I am really not at all offended in any way by this well-conducted, clearly reported, very interesting research into what the authors describe as 'moral contagion'. The actual article title is 'Emotion shapes the diffusion of moralized content in social networks', by Brady et al, from 2017. If the research is valid (it seems solid), I should probably get quite a few more retweets of this bookmark than usual when it gets posted to Twitter. The findings are fascinating, and help to partly explain the success of awful, awful, awful people and their ideas in social media such as Twitter, Faecesbook, and the like.
Abstract
Political debate concerning moralized issues is increasingly common in online social networks. However, moral psychology has yet to incorporate the study of social networks to investigate processes by which some moral ideas spread more rapidly or broadly than others.

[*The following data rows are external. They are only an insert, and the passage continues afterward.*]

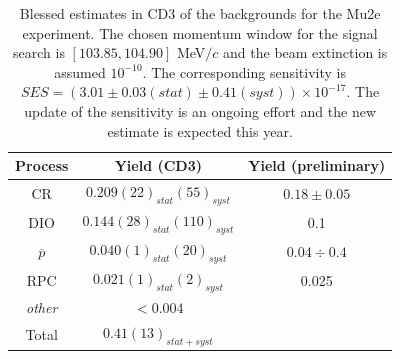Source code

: \documentclass[12pt,a4paper,openright, oneside, titlepage]{book} %
\begin{document}

\begin{table}
\centering
\begin{tabular}{|c|c|c|}
\hline
Process & Yield (CD3) & Yield (preliminary)\\
\hline
\hline
CR	&	$0.209(22)_{stat}(55)_{syst}$ & $0.18\pm0.05$ \cite{CRV_now}\\
\hline
DIO	&	$0.144(28)_{stat}(110)_{syst}$ & 0.1 \cite{DIO_now}\\
\hline
$\overline{p}$	&	$0.040(1)_{stat}(20)_{syst}$ &$0.04 \div 0.4$ \cite{Giovanni:2020}\\
\hline
RPC	&	$0.021(1)_{stat}(2)_{syst}$	& 0.025 \cite{RPC_now} \\
\hline
\textit{other}	& $< 0.004$ &\\
\hline
\hline
Total &	$0.41(13)_{stat+syst}$ &\\
\hline
\end{tabular}
\caption[Mu2e background]{Blessed estimates in CD3 \cite{CD3} of the backgrounds for the Mu2e experiment.
The chosen momentum window for the signal search is $[103.85, 104.90]$ MeV$/c$ and the beam extinction is assumed $10^{-10}$. 
The corresponding sensitivity is $SES=(3.01 \pm 0.03(stat) \pm 0.41(syst)) \times 10^{-17}$. 
The update of the sensitivity is an ongoing effort and the new estimate is expected this year.}
\label{T_backgrounds}
\end{table}
\end{document}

Here, we show that the expression of moral emotion is key for the spread of moral and political ideas in online social networks, a process we call “moral contagion.” Using a large sample of social media communications about three polarizing moral/political issues (n = 563,312), we observed that the presence of moral-emotional words in messages increased their diffusion by a factor of 20% for each additional word. Furthermore, we found that moral contagion was bounded by group membership; moral-emotional language increased diffusion more strongly within liberal and conservative networks, and less between them. Our results highlight the importance of emotion in the social transmission of moral ideas and also demonstrate the utility of social network methods for studying morality. These findings offer insights into how people are exposed to moral and political ideas through social networks, thus expanding models of social influence and group polarization as people become increasingly immersed in social media networks.